[Records from a collection]

++++++++++++++++++++

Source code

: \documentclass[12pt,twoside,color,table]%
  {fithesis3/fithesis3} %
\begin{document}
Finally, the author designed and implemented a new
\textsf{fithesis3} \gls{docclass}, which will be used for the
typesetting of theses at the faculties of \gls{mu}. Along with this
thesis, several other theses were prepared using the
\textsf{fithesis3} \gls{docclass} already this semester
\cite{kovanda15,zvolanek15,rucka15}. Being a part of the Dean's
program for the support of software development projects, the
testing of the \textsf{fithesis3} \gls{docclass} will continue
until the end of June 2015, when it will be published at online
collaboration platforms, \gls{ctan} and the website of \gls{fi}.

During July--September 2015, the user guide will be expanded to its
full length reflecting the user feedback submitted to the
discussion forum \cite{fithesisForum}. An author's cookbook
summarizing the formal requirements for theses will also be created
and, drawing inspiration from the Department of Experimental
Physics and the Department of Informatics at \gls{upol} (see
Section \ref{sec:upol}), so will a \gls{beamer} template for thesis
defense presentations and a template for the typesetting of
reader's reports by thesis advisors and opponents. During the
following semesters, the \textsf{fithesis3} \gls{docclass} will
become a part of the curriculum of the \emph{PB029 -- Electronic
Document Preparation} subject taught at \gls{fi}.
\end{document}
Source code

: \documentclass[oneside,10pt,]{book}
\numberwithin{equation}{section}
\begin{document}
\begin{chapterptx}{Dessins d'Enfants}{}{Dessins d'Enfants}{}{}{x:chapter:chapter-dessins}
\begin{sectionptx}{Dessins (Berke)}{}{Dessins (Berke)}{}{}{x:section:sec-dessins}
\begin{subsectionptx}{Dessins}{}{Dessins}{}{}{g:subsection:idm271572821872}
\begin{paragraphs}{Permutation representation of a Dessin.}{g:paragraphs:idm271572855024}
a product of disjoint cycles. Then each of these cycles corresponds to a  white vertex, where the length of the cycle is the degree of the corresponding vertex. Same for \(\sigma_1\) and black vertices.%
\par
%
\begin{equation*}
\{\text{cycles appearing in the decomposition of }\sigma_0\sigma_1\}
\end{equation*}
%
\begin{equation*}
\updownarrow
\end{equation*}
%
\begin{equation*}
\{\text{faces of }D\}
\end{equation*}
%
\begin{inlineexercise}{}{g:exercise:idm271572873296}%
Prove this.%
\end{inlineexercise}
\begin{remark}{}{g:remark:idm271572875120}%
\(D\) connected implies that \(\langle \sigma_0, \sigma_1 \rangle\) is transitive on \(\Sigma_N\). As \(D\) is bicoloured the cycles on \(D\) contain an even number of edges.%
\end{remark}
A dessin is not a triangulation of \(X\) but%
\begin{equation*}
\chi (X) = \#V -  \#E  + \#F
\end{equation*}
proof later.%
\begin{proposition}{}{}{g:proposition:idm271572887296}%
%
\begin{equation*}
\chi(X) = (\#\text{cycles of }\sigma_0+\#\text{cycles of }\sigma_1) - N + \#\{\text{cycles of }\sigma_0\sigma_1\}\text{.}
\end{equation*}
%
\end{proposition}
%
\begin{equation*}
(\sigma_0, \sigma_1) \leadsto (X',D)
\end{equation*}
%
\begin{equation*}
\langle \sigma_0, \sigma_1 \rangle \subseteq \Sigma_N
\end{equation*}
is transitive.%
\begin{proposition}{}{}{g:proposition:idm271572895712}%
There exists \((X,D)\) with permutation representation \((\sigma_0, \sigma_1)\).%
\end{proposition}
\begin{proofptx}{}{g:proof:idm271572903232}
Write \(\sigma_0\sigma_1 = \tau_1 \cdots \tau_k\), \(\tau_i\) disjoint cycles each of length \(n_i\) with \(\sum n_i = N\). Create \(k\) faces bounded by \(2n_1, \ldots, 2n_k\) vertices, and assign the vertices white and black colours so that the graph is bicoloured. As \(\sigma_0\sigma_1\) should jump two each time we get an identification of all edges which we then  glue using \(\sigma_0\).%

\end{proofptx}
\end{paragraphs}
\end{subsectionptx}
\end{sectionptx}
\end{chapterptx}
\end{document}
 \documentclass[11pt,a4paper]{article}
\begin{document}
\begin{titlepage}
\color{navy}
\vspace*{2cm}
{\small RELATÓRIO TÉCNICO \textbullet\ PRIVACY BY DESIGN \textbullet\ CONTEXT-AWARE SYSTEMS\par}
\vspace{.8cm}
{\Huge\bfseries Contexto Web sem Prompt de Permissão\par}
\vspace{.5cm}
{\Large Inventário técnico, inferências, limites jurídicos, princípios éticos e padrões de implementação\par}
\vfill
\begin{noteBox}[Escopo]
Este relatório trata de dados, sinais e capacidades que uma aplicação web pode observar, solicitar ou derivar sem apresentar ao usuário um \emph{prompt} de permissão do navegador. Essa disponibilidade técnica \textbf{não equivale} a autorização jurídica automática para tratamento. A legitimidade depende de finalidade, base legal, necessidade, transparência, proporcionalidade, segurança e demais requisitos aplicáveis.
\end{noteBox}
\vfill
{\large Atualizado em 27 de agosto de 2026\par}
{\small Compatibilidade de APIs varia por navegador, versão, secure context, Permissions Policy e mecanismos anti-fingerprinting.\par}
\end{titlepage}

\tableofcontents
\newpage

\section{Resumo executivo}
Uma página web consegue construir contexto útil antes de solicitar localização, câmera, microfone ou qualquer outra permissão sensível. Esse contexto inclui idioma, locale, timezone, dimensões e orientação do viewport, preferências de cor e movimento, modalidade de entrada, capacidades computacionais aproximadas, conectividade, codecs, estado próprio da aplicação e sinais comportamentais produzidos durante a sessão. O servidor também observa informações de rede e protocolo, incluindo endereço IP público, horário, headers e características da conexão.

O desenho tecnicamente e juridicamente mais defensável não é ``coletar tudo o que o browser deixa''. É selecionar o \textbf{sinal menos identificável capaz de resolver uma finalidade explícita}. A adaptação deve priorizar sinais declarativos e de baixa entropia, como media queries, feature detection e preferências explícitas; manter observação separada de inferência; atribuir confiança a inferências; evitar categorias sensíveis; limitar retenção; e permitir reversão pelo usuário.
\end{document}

++++++++++++++++++++

All that is wanted is the run of lines from the start of the data through the line containing "typesetting of theses", copied word for word.

▶ Task solution
Source code

: \documentclass[12pt,twoside,color,table]%
  {fithesis3/fithesis3} %
\begin{document}
Finally, the author designed and implemented a new
\textsf{fithesis3} \gls{docclass}, which will be used for the
typesetting of theses at the faculties of \gls{mu}. Along with this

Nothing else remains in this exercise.